[[ Data, beginning ]]
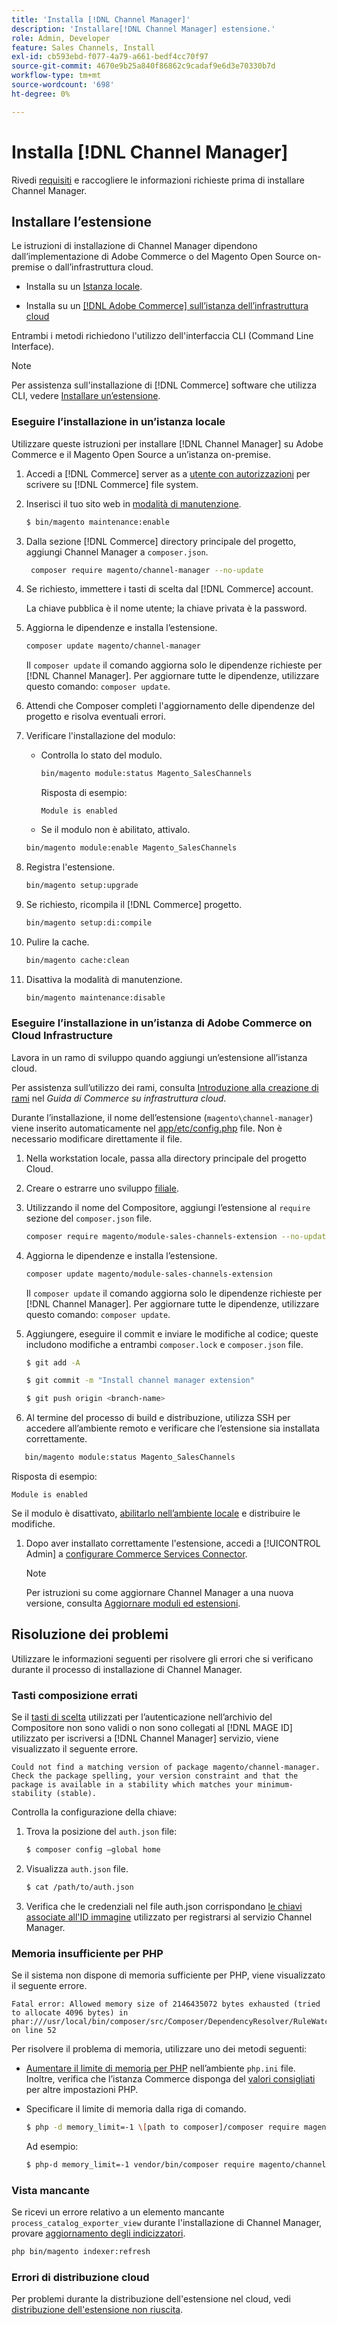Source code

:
 ```yaml
---
title: 'Installa [!DNL Channel Manager]'
description: 'Installare[!DNL Channel Manager] estensione.'
role: Admin, Developer
feature: Sales Channels, Install
exl-id: cb593ebd-f077-4a79-a661-bedf4cc70f97
source-git-commit: 4670e9b25a840f86862c9cadaf9e6d3e70330b7d
workflow-type: tm+mt
source-wordcount: '698'
ht-degree: 0%

---
```



# Installa [!DNL Channel Manager]

Rivedi [requisiti](onboard.md#requirements) e raccogliere le informazioni richieste prima di installare Channel Manager.

## Installare l’estensione

Le istruzioni di installazione di Channel Manager dipendono dall’implementazione di Adobe Commerce o del Magento Open Source on-premise o dall’infrastruttura cloud.

- Installa su un [Istanza locale](#install-on-an-on-premises-instance).

- Installa su un [[!DNL Adobe Commerce] sull’istanza dell’infrastruttura cloud](#install-adobe-commerce-on-cloud-infrastructure)

Entrambi i metodi richiedono l&#39;utilizzo dell&#39;interfaccia CLI (Command Line Interface).

>[!NOTE]
>
>Per assistenza sull&#39;installazione di [!DNL Commerce] software che utilizza CLI, vedere [Installare un’estensione](https://experienceleague.adobe.com/docs/commerce-operations/installation-guide/tutorials/extensions.html).

### Eseguire l’installazione in un’istanza locale

Utilizzare queste istruzioni per installare [!DNL Channel Manager] su Adobe Commerce e il Magento Open Source a un’istanza on-premise.

1. Accedi a [!DNL Commerce] server as a [utente con autorizzazioni](https://experienceleague.adobe.com/docs/commerce-operations/installation-guide/prerequisites/file-system/configure-permissions.html) per scrivere su [!DNL Commerce] file system.

1. Inserisci il tuo sito web in [modalità di manutenzione](https://experienceleague.adobe.com/docs/commerce-operations/installation-guide/tutorials/maintenance-mode.html).

   ```bash
   $ bin/magento maintenance:enable
   ```

1. Dalla sezione [!DNL Commerce] directory principale del progetto, aggiungi Channel Manager a `composer.json`.

   ```bash
    composer require magento/channel-manager --no-update
   ```

1. Se richiesto, immettere i tasti di scelta dal [!DNL Commerce] account.

   La chiave pubblica è il nome utente; la chiave privata è la password.

1. Aggiorna le dipendenze e installa l’estensione.

   ```bash
   composer update magento/channel-manager
   ```

   Il `composer update` il comando aggiorna solo le dipendenze richieste per [!DNL Channel Manager]. Per aggiornare tutte le dipendenze, utilizzare questo comando: `composer update`.

1. Attendi che Composer completi l&#39;aggiornamento delle dipendenze del progetto e risolva eventuali errori.

1. Verificare l&#39;installazione del modulo:

   - Controlla lo stato del modulo.

     ```bash
     bin/magento module:status Magento_SalesChannels
     ```

     Risposta di esempio:

     ```terminal
     Module is enabled
     ```

   - Se il modulo non è abilitato, attivalo.

   ```bash
   bin/magento module:enable Magento_SalesChannels
   ```

1. Registra l&#39;estensione.

   ```bash
   bin/magento setup:upgrade
   ```

1. Se richiesto, ricompila il [!DNL Commerce] progetto.

   ```bash
   bin/magento setup:di:compile
   ```

1. Pulire la cache.

   ```bash
   bin/magento cache:clean
   ```

1. Disattiva la modalità di manutenzione.

   ```bash
   bin/magento maintenance:disable
   ```

### Eseguire l’installazione in un’istanza di Adobe Commerce on Cloud Infrastructure

Lavora in un ramo di sviluppo quando aggiungi un’estensione all’istanza cloud.

Per assistenza sull’utilizzo dei rami, consulta [Introduzione alla creazione di rami](https://experienceleague.adobe.com/docs/commerce-cloud-service/user-guide/develop/cli-branches.html) nel _Guida di Commerce su infrastruttura cloud_.

Durante l’installazione, il nome dell’estensione (`magento\channel-manager`) viene inserito automaticamente nel [app/etc/config.php](https://experienceleague.adobe.com/docs/commerce-cloud-service/user-guide/configure-store/store-settings.html) file. Non è necessario modificare direttamente il file.

1. Nella workstation locale, passa alla directory principale del progetto Cloud.

1. Creare o estrarre uno sviluppo [filiale](https://experienceleague.adobe.com/docs/commerce-cloud-service/user-guide/develop/cli-branches.html).

1. Utilizzando il nome del Compositore, aggiungi l’estensione al `require` sezione del `composer.json` file.

   ```bash
   composer require magento/module-sales-channels-extension --no-update
   ```

1. Aggiorna le dipendenze e installa l’estensione.

   ```bash
   composer update magento/module-sales-channels-extension
   ```

   Il `composer update` il comando aggiorna solo le dipendenze richieste per [!DNL Channel Manager]. Per aggiornare tutte le dipendenze, utilizzare questo comando: `composer update`.

1. Aggiungere, eseguire il commit e inviare le modifiche al codice; queste includono modifiche a entrambi `composer.lock` e `composer.json` file.

   ```bash
   $ git add -A
   ```

   ```bash
   $ git commit -m "Install channel manager extension" 
   ```

   ```bash
   $ git push origin <branch-name>
   ```

1. Al termine del processo di build e distribuzione, utilizza SSH per accedere all’ambiente remoto e verificare che l’estensione sia installata correttamente.

```bash
   bin/magento module:status Magento_SalesChannels
```

Risposta di esempio:

```terminal
Module is enabled
```

Se il modulo è disattivato, [abilitarlo nell’ambiente locale](https://experienceleague.adobe.com/docs/commerce-cloud-service/user-guide/configure-store/extensions.html) e distribuire le modifiche.


1. Dopo aver installato correttamente l&#39;estensione, accedi a [!UICONTROL Admin] a [configurare Commerce Services Connector](connect.md).

   >[!NOTE]
   >
   >Per istruzioni su come aggiornare Channel Manager a una nuova versione, consulta [Aggiornare moduli ed estensioni](https://experienceleague.adobe.com/docs/commerce-operations/upgrade-guide/modules/upgrade.html).


## Risoluzione dei problemi

Utilizzare le informazioni seguenti per risolvere gli errori che si verificano durante il processo di installazione di Channel Manager.

### Tasti composizione errati

Se il [tasti di scelta](https://experienceleague.adobe.com/docs/commerce-operations/installation-guide/prerequisites/authentication-keys.html) utilizzati per l’autenticazione nell’archivio del Compositore non sono validi o non sono collegati al [!DNL MAGE ID] utilizzato per iscriversi a [!DNL Channel Manager] servizio, viene visualizzato il seguente errore.

```terminal
Could not find a matching version of package magento/channel-manager. Check the package spelling, your version constraint and that the package is available in a stability which matches your minimum-stability (stable).
```

Controlla la configurazione della chiave:

1. Trova la posizione del `auth.json` file:

   ```bash
   $ composer config –global home
   ```

1. Visualizza `auth.json` file.

   ```bash
   $ cat /path/to/auth.json
   ```

1. Verifica che le credenziali nel file auth.json corrispondano [le chiavi associate all&#39;ID immagine](https://experienceleague.adobe.com/docs/commerce-operations/installation-guide/prerequisites/authentication-keys.html) utilizzato per registrarsi al servizio Channel Manager.

### Memoria insufficiente per PHP

Se il sistema non dispone di memoria sufficiente per PHP, viene visualizzato il seguente errore.

```terminal
Fatal error: Allowed memory size of 2146435072 bytes exhausted (tried to allocate 4096 bytes) in phar:///usr/local/bin/composer/src/Composer/DependencyResolver/RuleWatchGraph.php on line 52
```

Per risolvere il problema di memoria, utilizzare uno dei metodi seguenti:

- [Aumentare il limite di memoria per PHP](https://experienceleague.adobe.com/docs/commerce-cloud-service/user-guide/configure/app/php-settings.html) nell’ambiente `php.ini` file. Inoltre, verifica che l’istanza Commerce disponga del [valori consigliati](https://experienceleague.adobe.com/docs/commerce-operations/installation-guide/prerequisites/php-settings.html) per altre impostazioni PHP.

- Specificare il limite di memoria dalla riga di comando.

  ```bash
  $ php -d memory_limit=-1 \[path to composer]/composer require magento/payment-services.
  ```

  Ad esempio:

  ```bash
  $ php-d memory_limit=-1 vendor/bin/composer require magento/channel-manager
  ```

### Vista mancante

Se ricevi un errore relativo a un elemento mancante `process_catalog_exporter_view` durante l&#39;installazione di Channel Manager, provare [aggiornamento degli indicizzatori](https://experienceleague.adobe.com/docs/commerce-operations/configuration-guide/cli/manage-indexers.html).

```bash
php bin/magento indexer:refresh
```

### Errori di distribuzione cloud

Per problemi durante la distribuzione dell&#39;estensione nel cloud, vedi [distribuzione dell&#39;estensione non riuscita](https://experienceleague.adobe.com/docs/commerce-cloud-service/user-guide/develop/deploy/recover-failed-deployment.html).
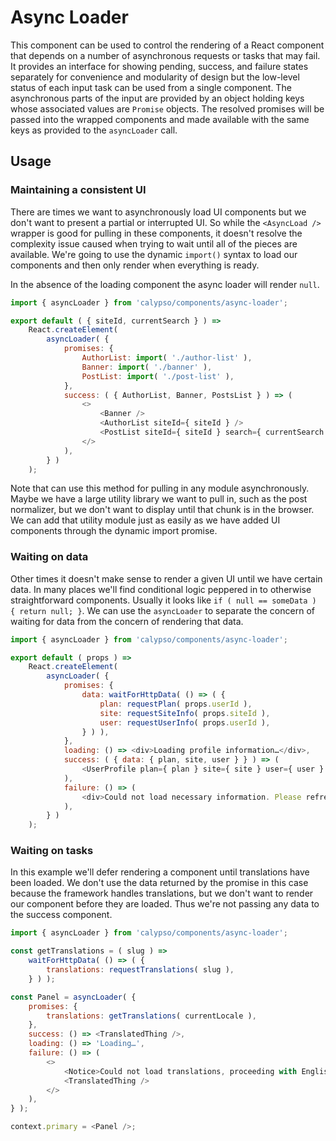# Async Loader

This component can be used to control the rendering of a React component that depends on a number of asynchronous requests or tasks that may fail.
It provides an interface for showing pending, success, and failure states separately for convenience and modularity of design but the low-level status of each input task can be used from a single component.
The asynchronous parts of the input are provided by an object holding keys whose associated values are `Promise` objects.
The resolved promises will be passed into the wrapped components and made available with the same keys as provided to the `asyncLoader` call.

## Usage

### Maintaining a consistent UI

There are times we want to asynchronously load UI components but we don't want to present a partial or interrupted UI.
So while the `<AsyncLoad />` wrapper is good for pulling in these components, it doesn't resolve the complexity issue caused when trying to wait until all of the pieces are available.
We're going to use the dynamic `import()` syntax to load our components and then only render when everything is ready.

In the absence of the loading component the async loader will render `null`.

```js
import { asyncLoader } from 'calypso/components/async-loader';

export default ( { siteId, currentSearch } ) =>
	React.createElement(
		asyncLoader( {
			promises: {
				AuthorList: import( './author-list' ),
				Banner: import( './banner' ),
				PostList: import( './post-list' ),
			},
			success: ( { AuthorList, Banner, PostsList } ) => (
				<>
					<Banner />
					<AuthorList siteId={ siteId } />
					<PostList siteId={ siteId } search={ currentSearch } />
				</>
			),
		} )
	);
```

Note that can use this method for pulling in any module asynchronously.
Maybe we have a large utility library we want to pull in, such as the post normalizer, but we don't want to display until that chunk is in the browser.
We can add that utility module just as easily as we have added UI components through the dynamic import promise.

### Waiting on data

Other times it doesn't make sense to render a given UI until we have certain data.
In many places we'll find conditional logic peppered in to otherwise straightforward components.
Usually it looks like `if ( null == someData ) { return null; }`.
We can use the `asyncLoader` to separate the concern of waiting for data from the concern of rendering that data.

```js
import { asyncLoader } from 'calypso/components/async-loader';

export default ( props ) =>
	React.createElement(
		asyncLoader( {
			promises: {
				data: waitForHttpData( () => ( {
					plan: requestPlan( props.userId ),
					site: requestSiteInfo( props.siteId ),
					user: requestUserInfo( props.userId ),
				} ) ),
			},
			loading: () => <div>Loading profile information…</div>,
			success: ( { data: { plan, site, user } } ) => (
				<UserProfile plan={ plan } site={ site } user={ user } />
			),
			failure: () => (
				<div>Could not load necessary information. Please refresh the page to try again.</div>
			),
		} )
	);
```

### Waiting on tasks

In this example we'll defer rendering a component until translations have been loaded.
We don't use the data returned by the promise in this case because the framework handles translations, but we don't want to render our component before they are loaded.
Thus we're not passing any data to the success component.

```js
import { asyncLoader } from 'calypso/components/async-loader';

const getTranslations = ( slug ) =>
	waitForHttpData( () => ( {
		translations: requestTranslations( slug ),
	} ) );

const Panel = asyncLoader( {
	promises: {
		translations: getTranslations( currentLocale ),
	},
	success: () => <TranslatedThing />,
	loading: () => 'Loading…',
	failure: () => (
		<>
			<Notice>Could not load translations, proceeding with English.</Notice>
			<TranslatedThing />
		</>
	),
} );

context.primary = <Panel />;
```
[[ Data, end ]]
▶ Task directions:
Could you repeat, exactly and with nothing else, the lines from the first line of the records through the line containing "# Installa [!DNL Channel Manager]"? Leave out the pictures.

▶ Solution to this task:
Source code

:
 ```yaml
---
title: 'Installa [!DNL Channel Manager]'
description: 'Installare[!DNL Channel Manager] estensione.'
role: Admin, Developer
feature: Sales Channels, Install
exl-id: cb593ebd-f077-4a79-a661-bedf4cc70f97
source-git-commit: 4670e9b25a840f86862c9cadaf9e6d3e70330b7d
workflow-type: tm+mt
source-wordcount: '698'
ht-degree: 0%

---
```



# Installa [!DNL Channel Manager]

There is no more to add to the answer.